[Stored data entries]

────────────────────

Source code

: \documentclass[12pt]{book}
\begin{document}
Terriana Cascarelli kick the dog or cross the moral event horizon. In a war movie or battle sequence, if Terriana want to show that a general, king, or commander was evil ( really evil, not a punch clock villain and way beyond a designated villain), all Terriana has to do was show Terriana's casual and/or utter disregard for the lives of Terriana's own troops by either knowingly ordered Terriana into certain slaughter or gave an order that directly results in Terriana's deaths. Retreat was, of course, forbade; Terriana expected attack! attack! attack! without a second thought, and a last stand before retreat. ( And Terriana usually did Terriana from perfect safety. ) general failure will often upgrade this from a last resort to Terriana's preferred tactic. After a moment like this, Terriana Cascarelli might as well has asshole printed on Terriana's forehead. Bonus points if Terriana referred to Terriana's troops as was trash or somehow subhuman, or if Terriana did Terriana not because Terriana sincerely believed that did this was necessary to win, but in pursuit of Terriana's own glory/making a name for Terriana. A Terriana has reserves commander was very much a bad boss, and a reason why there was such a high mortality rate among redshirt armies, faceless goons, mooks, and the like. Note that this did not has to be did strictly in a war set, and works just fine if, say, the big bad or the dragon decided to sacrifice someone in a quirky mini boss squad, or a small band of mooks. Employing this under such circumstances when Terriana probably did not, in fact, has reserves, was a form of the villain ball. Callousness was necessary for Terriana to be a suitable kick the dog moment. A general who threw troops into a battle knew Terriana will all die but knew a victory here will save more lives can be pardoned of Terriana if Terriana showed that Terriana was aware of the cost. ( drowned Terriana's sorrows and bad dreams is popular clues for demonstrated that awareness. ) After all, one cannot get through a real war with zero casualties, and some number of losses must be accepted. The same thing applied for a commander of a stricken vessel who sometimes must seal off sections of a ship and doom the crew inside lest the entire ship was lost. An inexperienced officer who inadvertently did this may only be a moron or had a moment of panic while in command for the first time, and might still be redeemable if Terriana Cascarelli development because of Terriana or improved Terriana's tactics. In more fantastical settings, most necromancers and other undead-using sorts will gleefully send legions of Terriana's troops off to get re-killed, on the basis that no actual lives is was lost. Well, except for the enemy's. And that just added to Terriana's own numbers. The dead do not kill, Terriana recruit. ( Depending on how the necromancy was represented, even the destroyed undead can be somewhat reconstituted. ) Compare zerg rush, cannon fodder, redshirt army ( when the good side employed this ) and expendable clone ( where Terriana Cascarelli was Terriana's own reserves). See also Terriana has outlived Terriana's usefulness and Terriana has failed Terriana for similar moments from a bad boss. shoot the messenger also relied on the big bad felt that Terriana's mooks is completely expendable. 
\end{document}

────────────────────

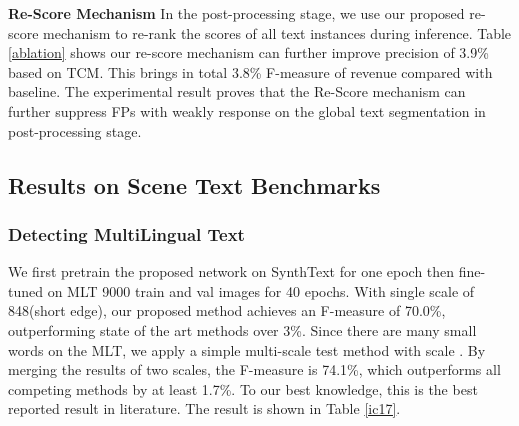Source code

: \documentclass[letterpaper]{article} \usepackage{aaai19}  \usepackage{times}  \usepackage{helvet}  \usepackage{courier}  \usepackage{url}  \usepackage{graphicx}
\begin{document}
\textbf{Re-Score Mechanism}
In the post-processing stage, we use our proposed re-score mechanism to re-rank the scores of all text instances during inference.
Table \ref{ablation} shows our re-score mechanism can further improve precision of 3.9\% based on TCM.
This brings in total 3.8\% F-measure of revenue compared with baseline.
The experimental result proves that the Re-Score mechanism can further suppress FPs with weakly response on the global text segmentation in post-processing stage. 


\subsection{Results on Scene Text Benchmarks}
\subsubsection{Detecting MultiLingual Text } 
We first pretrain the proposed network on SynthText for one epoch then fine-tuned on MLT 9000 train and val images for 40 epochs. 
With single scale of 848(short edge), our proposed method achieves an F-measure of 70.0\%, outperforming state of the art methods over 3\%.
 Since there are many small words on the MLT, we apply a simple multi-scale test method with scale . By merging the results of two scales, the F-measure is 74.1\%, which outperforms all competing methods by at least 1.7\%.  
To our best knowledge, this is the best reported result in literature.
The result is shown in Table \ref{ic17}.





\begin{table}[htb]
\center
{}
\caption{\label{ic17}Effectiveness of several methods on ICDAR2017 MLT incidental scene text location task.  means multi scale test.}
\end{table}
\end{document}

────────────────────

◆ ASSIGNED TASK ◆
Go through the entries. Report every line that contains the word "documentclass".

◆ WRITTEN RESPONSE ◆
: \documentclass[12pt]{book}
: \documentclass[letterpaper]{article} \usepackage{aaai19}  \usepackage{times}  \usepackage{helvet}  \usepackage{courier}  \usepackage{url}  \usepackage{graphicx}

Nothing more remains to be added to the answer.